First, plug in $x=y=1$ to see that $f(1) = 1$. Now, since the function is differentiable, we compute it's derivative. By definition, (assume $x\neq 0)$ $$f'(x) = \lim_{h \rightarrow 0} \frac{f(x+h)-f(x)}{h}=\lim_{h \rightarrow 0} f(x)\cdot \frac{\frac{f(x+h)}{f(x)}-1}{h} = \lim_{h \rightarrow 0} \frac{f(x)}{x}\cdot \frac{{f(1+h/x)}-f(1)}{h/x}$$ As $h\rightarrow 0$, $h/x \rightarrow 0$. Thus we have $$f'(x) = \frac{f(x)}{x}\cdot f'(1) = \frac{2}{x}f(x)$$
Now just solve the differential equation. Multiply $1/x^2$ on both sides to get $$\frac{1}{x^2}f'(x) - \frac{2}{x^3}f(x)=0$$ This is equivalent to $$\frac{d}{dx}\left(\frac{1}{x^2}f(x)\right) = 0$$ Thus we see that $f(x)=Cx^2 (x\neq 0)$, where $C$ is a constant.

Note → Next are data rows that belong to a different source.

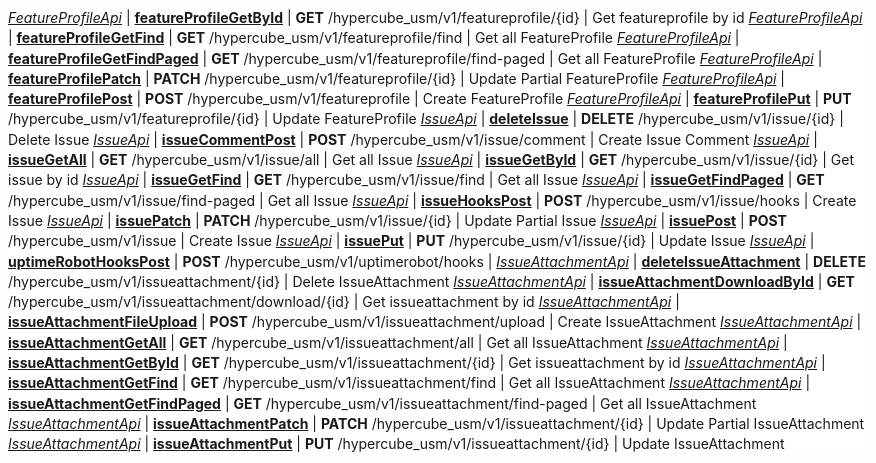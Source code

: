 [*FeatureProfileApi*](doc/FeatureProfileApi.md) | [**featureProfileGetById**](doc/FeatureProfileApi.md#featureprofilegetbyid) | **GET** /hypercube_usm/v1/featureprofile/{id} | Get featureprofile by id
[*FeatureProfileApi*](doc/FeatureProfileApi.md) | [**featureProfileGetFind**](doc/FeatureProfileApi.md#featureprofilegetfind) | **GET** /hypercube_usm/v1/featureprofile/find | Get all FeatureProfile
[*FeatureProfileApi*](doc/FeatureProfileApi.md) | [**featureProfileGetFindPaged**](doc/FeatureProfileApi.md#featureprofilegetfindpaged) | **GET** /hypercube_usm/v1/featureprofile/find-paged | Get all FeatureProfile
[*FeatureProfileApi*](doc/FeatureProfileApi.md) | [**featureProfilePatch**](doc/FeatureProfileApi.md#featureprofilepatch) | **PATCH** /hypercube_usm/v1/featureprofile/{id} | Update Partial FeatureProfile
[*FeatureProfileApi*](doc/FeatureProfileApi.md) | [**featureProfilePost**](doc/FeatureProfileApi.md#featureprofilepost) | **POST** /hypercube_usm/v1/featureprofile | Create FeatureProfile
[*FeatureProfileApi*](doc/FeatureProfileApi.md) | [**featureProfilePut**](doc/FeatureProfileApi.md#featureprofileput) | **PUT** /hypercube_usm/v1/featureprofile/{id} | Update FeatureProfile
[*IssueApi*](doc/IssueApi.md) | [**deleteIssue**](doc/IssueApi.md#deleteissue) | **DELETE** /hypercube_usm/v1/issue/{id} | Delete Issue
[*IssueApi*](doc/IssueApi.md) | [**issueCommentPost**](doc/IssueApi.md#issuecommentpost) | **POST** /hypercube_usm/v1/issue/comment | Create Issue Comment
[*IssueApi*](doc/IssueApi.md) | [**issueGetAll**](doc/IssueApi.md#issuegetall) | **GET** /hypercube_usm/v1/issue/all | Get all Issue
[*IssueApi*](doc/IssueApi.md) | [**issueGetById**](doc/IssueApi.md#issuegetbyid) | **GET** /hypercube_usm/v1/issue/{id} | Get issue by id
[*IssueApi*](doc/IssueApi.md) | [**issueGetFind**](doc/IssueApi.md#issuegetfind) | **GET** /hypercube_usm/v1/issue/find | Get all Issue
[*IssueApi*](doc/IssueApi.md) | [**issueGetFindPaged**](doc/IssueApi.md#issuegetfindpaged) | **GET** /hypercube_usm/v1/issue/find-paged | Get all Issue
[*IssueApi*](doc/IssueApi.md) | [**issueHooksPost**](doc/IssueApi.md#issuehookspost) | **POST** /hypercube_usm/v1/issue/hooks | Create Issue
[*IssueApi*](doc/IssueApi.md) | [**issuePatch**](doc/IssueApi.md#issuepatch) | **PATCH** /hypercube_usm/v1/issue/{id} | Update Partial Issue
[*IssueApi*](doc/IssueApi.md) | [**issuePost**](doc/IssueApi.md#issuepost) | **POST** /hypercube_usm/v1/issue | Create Issue
[*IssueApi*](doc/IssueApi.md) | [**issuePut**](doc/IssueApi.md#issueput) | **PUT** /hypercube_usm/v1/issue/{id} | Update Issue
[*IssueApi*](doc/IssueApi.md) | [**uptimeRobotHooksPost**](doc/IssueApi.md#uptimerobothookspost) | **POST** /hypercube_usm/v1/uptimerobot/hooks | 
[*IssueAttachmentApi*](doc/IssueAttachmentApi.md) | [**deleteIssueAttachment**](doc/IssueAttachmentApi.md#deleteissueattachment) | **DELETE** /hypercube_usm/v1/issueattachment/{id} | Delete IssueAttachment
[*IssueAttachmentApi*](doc/IssueAttachmentApi.md) | [**issueAttachmentDownloadById**](doc/IssueAttachmentApi.md#issueattachmentdownloadbyid) | **GET** /hypercube_usm/v1/issueattachment/download/{id} | Get issueattachment by id
[*IssueAttachmentApi*](doc/IssueAttachmentApi.md) | [**issueAttachmentFileUpload**](doc/IssueAttachmentApi.md#issueattachmentfileupload) | **POST** /hypercube_usm/v1/issueattachment/upload | Create IssueAttachment
[*IssueAttachmentApi*](doc/IssueAttachmentApi.md) | [**issueAttachmentGetAll**](doc/IssueAttachmentApi.md#issueattachmentgetall) | **GET** /hypercube_usm/v1/issueattachment/all | Get all IssueAttachment
[*IssueAttachmentApi*](doc/IssueAttachmentApi.md) | [**issueAttachmentGetById**](doc/IssueAttachmentApi.md#issueattachmentgetbyid) | **GET** /hypercube_usm/v1/issueattachment/{id} | Get issueattachment by id
[*IssueAttachmentApi*](doc/IssueAttachmentApi.md) | [**issueAttachmentGetFind**](doc/IssueAttachmentApi.md#issueattachmentgetfind) | **GET** /hypercube_usm/v1/issueattachment/find | Get all IssueAttachment
[*IssueAttachmentApi*](doc/IssueAttachmentApi.md) | [**issueAttachmentGetFindPaged**](doc/IssueAttachmentApi.md#issueattachmentgetfindpaged) | **GET** /hypercube_usm/v1/issueattachment/find-paged | Get all IssueAttachment
[*IssueAttachmentApi*](doc/IssueAttachmentApi.md) | [**issueAttachmentPatch**](doc/IssueAttachmentApi.md#issueattachmentpatch) | **PATCH** /hypercube_usm/v1/issueattachment/{id} | Update Partial IssueAttachment
[*IssueAttachmentApi*](doc/IssueAttachmentApi.md) | [**issueAttachmentPut**](doc/IssueAttachmentApi.md#issueattachmentput) | **PUT** /hypercube_usm/v1/issueattachment/{id} | Update IssueAttachment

Note: I assumed that $x$ is never 0. So I will have to find the correct value for $x=0$ but I don't see how I can calculate it from $f(x/y)=f(x)/f(y)$. Perhaps the domain is not $\mathbb{R}$?
Edit: The question was edited, so that $f(0)=0$. Then $f(x)=Cx^2$ would certainly work.
Edit: Using the fact $f'(1)=2$, we get $c=1$, hence, $f(x)=x^2$.